陽菜子ひなこが部屋に来てくれたのを、佑樹君はどう思ったの?】


 という問い。理由がわかった後は、正直嬉しかったけど。


【嬉しかったですけど】

【それ、陽菜子に伝えた?】

【いや、伝えてませんけど】


 それがどうかしたのだろうか?


【あの子の母親としては、色々言えないことがあるけどね。嬉しかったって気持ちを素直に伝えてみたらどう?】

【でも、僕が勝手に思い込んでいるだけかもしれないですし】

【佑樹君。もうちょっと、自信持ちなさいよ。客観的に見て、なんとも思ってない相手の所に嘘ついてまで来る人が居ると思う?】

 

 その言葉に、僕は、はっとなった。僕は、男として意識されているかどうかばかり気にしていて、ヒナが積極的に来てくれている、ということについて全然考えが及んでいなかった。


【ありがとうございます。ちょっと考えてみます】

【そうしなさい。親としては、子どもの事情に首を突っ込みたくはないんだけど、あの子が落ち込んでるのも嫌だしね】

【ほんと、すいません。それと、お仕事中、ありがとうございました】

【いえいえ。あの子をよろしくね】


 メッセージのやり取りを終えて、僕は、やっぱりまだまだ子どもだ、と痛感した。もし、ヒナが僕のことを男として意識していなくても、大切に想っていてくれていることは間違いないわけだし、その事を考える余裕もなかった。


 すぐに、ヒナに送るメッセージをしたためる。


【あのさ。ちょっとベランダでもう一度話せない?】

【何かあるの?】

【ちょっと伝えたいことがあってさ】

【わかった。すぐ行く】


 そうして、ベランダに行くと、そこにはヒナの姿。考えてみれば、ヒナがこうして、毎回すぐ来てくれることや、ヒナの方から話したいと言ってくれることの意味を考えたこともなかった。


「それで、その、話って……?」


 問いかけるヒナは、暗いというよりなんだか少し怯えているようだ。たぶん、僕が傷つけてしまったんだろう。

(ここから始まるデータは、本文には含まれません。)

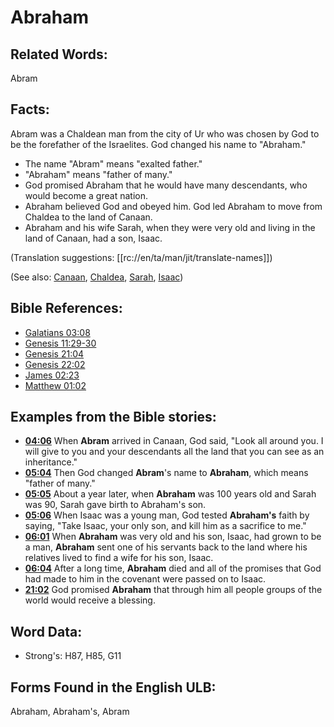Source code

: # Abraham

## Related Words:

Abram

## Facts:

Abram was a Chaldean man from the city of Ur who was chosen by God to be the forefather of the Israelites. God changed his name to "Abraham."

* The name "Abram" means "exalted father."
* "Abraham" means "father of many."
* God promised Abraham that he would have many descendants, who would become a great nation.
* Abraham believed God and obeyed him. God led Abraham to move from Chaldea to the land of Canaan.
* Abraham and his wife Sarah, when they were very old and living in the land of Canaan, had a son, Isaac.

(Translation suggestions: [[rc://en/ta/man/jit/translate-names]])

(See also: [Canaan](../names/canaan.md), [Chaldea](../names/chaldeans.md), [Sarah](../names/sarah.md), [Isaac](../names/isaac.md))

## Bible References:

* [Galatians 03:08](rc://en/tn/help/gal/03/08)
* [Genesis 11:29-30](rc://en/tn/help/gen/11/29)
* [Genesis 21:04](rc://en/tn/help/gen/21/04)
* [Genesis 22:02](rc://en/tn/help/gen/22/02)
* [James 02:23](rc://en/tn/help/jas/02/23)
* [Matthew 01:02](rc://en/tn/help/mat/01/02)

## Examples from the Bible stories:

* __[04:06](rc://en/tn/help/obs/04/06)__ When __Abram__ arrived in Canaan, God said, "Look all around you. I will give to you and your descendants all the land that you can see as an inheritance."
* __[05:04](rc://en/tn/help/obs/05/04)__ Then God changed __Abram__'s name to __Abraham__, which means "father of many."
* __[05:05](rc://en/tn/help/obs/05/05)__ About a year later, when __Abraham__ was 100 years old and Sarah was 90, Sarah gave birth to Abraham's son.
* __[05:06](rc://en/tn/help/obs/05/06)__ When Isaac was a young man, God tested __Abraham's__ faith by saying, "Take Isaac, your only son, and kill him as a sacrifice to me."
* __[06:01](rc://en/tn/help/obs/06/01)__ When __Abraham__ was very old and his son, Isaac, had grown to be a man, __Abraham__ sent one of his servants back to the land where his relatives lived to find a wife for his son, Isaac.
* __[06:04](rc://en/tn/help/obs/06/04)__ After a long time, __Abraham__ died and all of the promises that God had made to him in the covenant were passed on to Isaac.
* __[21:02](rc://en/tn/help/obs/21/02)__ God promised __Abraham__ that through him all people groups of the world would receive a blessing.

## Word Data:

* Strong's: H87, H85, G11

## Forms Found in the English ULB:

Abraham, Abraham's, Abram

 どういう言葉をかけるべきか、少し、考える。「ごめん?」いや、謝るのも大事だけど、今はそういう事じゃないだろう。


「お礼を言おうと思ってさ」

「お礼?」


 不思議そうな顔をするヒナ。


「うん。お礼。昨日も、ウソついてまで来てくれたのは嬉しかったんだ。こうして、いつもベランダで話せたのも、楽しかったし」

「う、うん」

「それに、ずっと自粛の中で、ヒナが居なかったら、耐えられなかったと思う。だから、勉強会は終わりでもいいけど、また、話せないかな?」


 告白をする勇気はまだ持てなかったけど、言いたいことは言えたと思う。どきどきしながら、ヒナの返事を待つ。


「良かった。私の独り相撲じゃなかったんだ……」

「……」

「昨日、ウソついてゆうちゃんのところに押しかけたとき。バレたのはいいんだけど、反応がなかったから。やっぱり迷惑だったのかなって思ってたんだ」

「それは、ほんとごめん」


 考えてみれば、ウソを責められただけで終わったら、僕だって、傷つくよな。


「いいよ。誤解だってわかったし」


 ほっとした表情のヒナを見て、昨日の僕が馬鹿なことをしていたと改めて気づく。

 

「それで、仲直り……ていうのも変か。今まで通り話せるといいかな」

「……仲直りだけだと嫌」

「え?」

「ゆうちゃんとは、恋人になりたい。だって、好きだから」

「え、えええ?好きって、人間としてとかいう意味じゃないよね?」


 いや、さすがにそういう意味じゃないのはわかるけど、あまりに信じられなくて、つい確認してしまう。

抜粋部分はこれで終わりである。